Exercise objective: Your job is to report every line of the entries that has "already".
== == ==
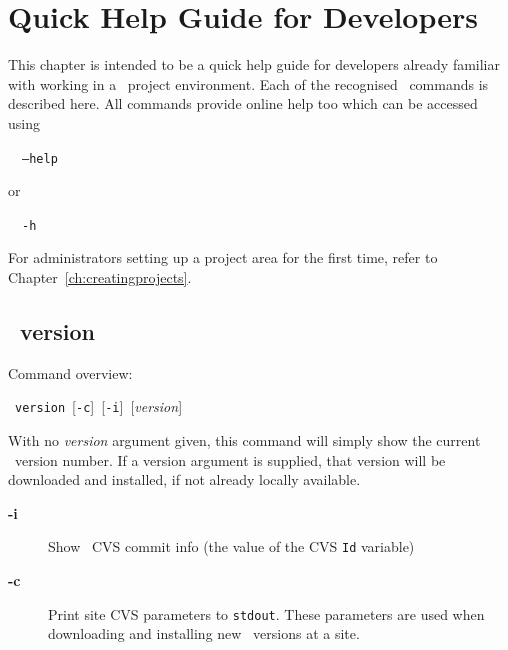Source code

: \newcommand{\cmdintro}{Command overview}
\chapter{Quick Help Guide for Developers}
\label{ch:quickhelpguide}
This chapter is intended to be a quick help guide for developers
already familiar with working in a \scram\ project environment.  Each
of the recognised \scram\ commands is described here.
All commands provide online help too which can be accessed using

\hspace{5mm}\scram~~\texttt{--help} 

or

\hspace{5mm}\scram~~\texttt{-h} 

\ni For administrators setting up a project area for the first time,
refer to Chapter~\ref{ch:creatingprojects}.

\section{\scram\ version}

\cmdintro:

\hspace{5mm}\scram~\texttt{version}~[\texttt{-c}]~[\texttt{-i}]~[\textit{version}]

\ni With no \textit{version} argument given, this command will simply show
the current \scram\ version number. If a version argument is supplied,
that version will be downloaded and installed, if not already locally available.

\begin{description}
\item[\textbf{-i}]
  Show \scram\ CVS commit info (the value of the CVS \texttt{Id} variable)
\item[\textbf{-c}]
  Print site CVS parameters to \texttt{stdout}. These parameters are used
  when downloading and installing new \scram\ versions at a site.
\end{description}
== == ==
Result below:
already familiar with working in a \scram\ project environment.  Each
that version will be downloaded and installed, if not already locally available.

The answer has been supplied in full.